第522話 世界に広がる疑心暗鬼
予想外の所から<解析>が派生してしまったハルだが、今はそれよりもイベントによる正規の解析結果を聞いておかなければならない。
ハルはひとまずメニューを閉じて、シャールから話を聞いて行くことにした。
「結局、今のって何が分かったの? 僕らあれが何を意味してるのか、イマイチ分かってなくてさ」
「……ああ、説明する。……まずあれが、人工物であることは間違いがない」
「やはりのう。そんな気はしとったわい」
「ということは、あれを作った者が誰か存在するのね?」
「……そういうことだ。カスだな」
《カス、いただきました!》
《実際にカスじゃね。迷惑かけてる》
《やはり悪の秘密結社きちゃう?》
《ありえない話じゃなくなってきたな》
《クライムギルドもあるみたいだしな》
《あいつら、もう皆、配信閉じちゃったからな》
《それはしゃーない》
最初に選べるスキル、<窃盗>を選んだプレイヤーは、当然というべきか自動的に犯罪者プレイに走る。
カナリーたちのゲームでは、犯罪行為は基本的にプレイヤー人生終了レベルの厳罰が科されたが、こちらにおいては犯罪も一つのプレイスタイルだ。
協力するだけでなく、敵対勢力も居た方が盛り上がるとの判断だろう。
とはいえ、犯罪は犯罪には変わりなく、大っぴらに街中を歩ける存在ではない。
通報されればすぐにNPCの兵士や騎士といった者達が飛んできて、捕まれば見合った罰を受ける。
当然のように彼らは強く、ゲーム開始直後である今は対抗できない。そのためプレイ難度の高い役割だ。
ハルの所属する騎士の国アイリスは特に騎士団が強く、そうしたダーティーなプレイを選ぶ者はほとんど居なかった。

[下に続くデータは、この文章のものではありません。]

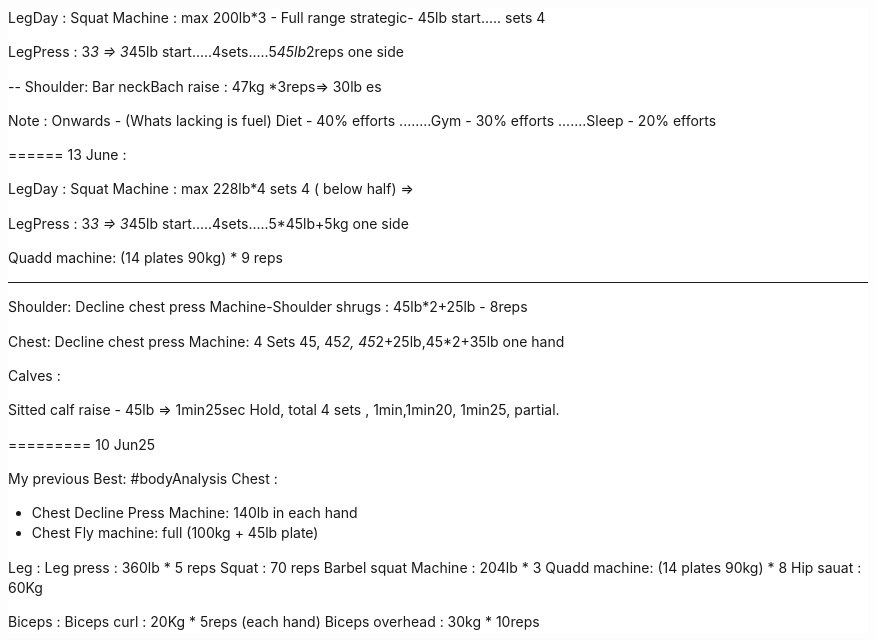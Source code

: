 LegDay :
Squat Machine :  max 200lb*3  - Full range strategic- 45lb start..... sets 4 

LegPress : 3*3 => 3*45lb start.....4sets.....5*45lb*2reps one side

--
Shoulder:
Bar neckBach raise : 47kg *3reps=> 30lb es


Note :
Onwards - (Whats lacking is fuel)
Diet - 40% efforts ........Gym - 30% efforts .......Sleep - 20% efforts 



======
13 June :

LegDay : 
Squat Machine :  max 228lb*4   sets 4  ( below half) =>

LegPress : 3*3 => 3*45lb start.....4sets.....5*45lb+5kg one side

Quadd machine: (14 plates 90kg) * 9 reps

-----
Shoulder:
Decline chest press Machine-Shoulder shrugs : 45lb*2+25lb - 8reps

Chest:
Decline chest press Machine: 4 Sets
45, 45*2, 45*2+25lb,45*2+35lb one hand 

Calves : 

Sitted calf raise - 45lb => 1min25sec Hold, total 4 sets , 1min,1min20, 1min25, partial.


=========
10 Jun25


My previous Best: 
#bodyAnalysis 
Chest :
- Chest Decline Press Machine: 140lb in each hand
- Chest Fly machine: full (100kg + 45lb plate)

Leg :
Leg press : 360lb * 5 reps
Squat : 70 reps
Barbel squat Machine : 204lb * 3
Quadd machine: (14 plates 90kg) * 8
Hip sauat : 60Kg 

Biceps :
Biceps curl : 20Kg * 5reps (each hand)
Biceps overhead : 30kg * 10reps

そういったプレイは、戦士の国リコリスで主に行われているようだ。
解析を終えたシャールからも、そのことが所属のガルマに指摘されているようだ。
「……こういうときは、だいたいお前の国に病巣があるんだよな。……今回も、出所はお前んとこじゃないのか?」
「はぁ!? 証拠もなく決めつけんなカス! いや、こういう魔法の品で悪さすんのは、むしろお前んとこじゃねーの?」
「……証拠もなく決めつけんな、カス」
「オウム返しやめろやカス!」
「子供の争いね。どっちも落ち着いてほしいわ」
「とはいえ、内容には一理あるわい。おぬしら、実際のところ心当たりは無いのかえ?」
隙あらば言い争う二人の会話を、主にシルヴァとテレサの女性二人が進行役となって軌道修正していく。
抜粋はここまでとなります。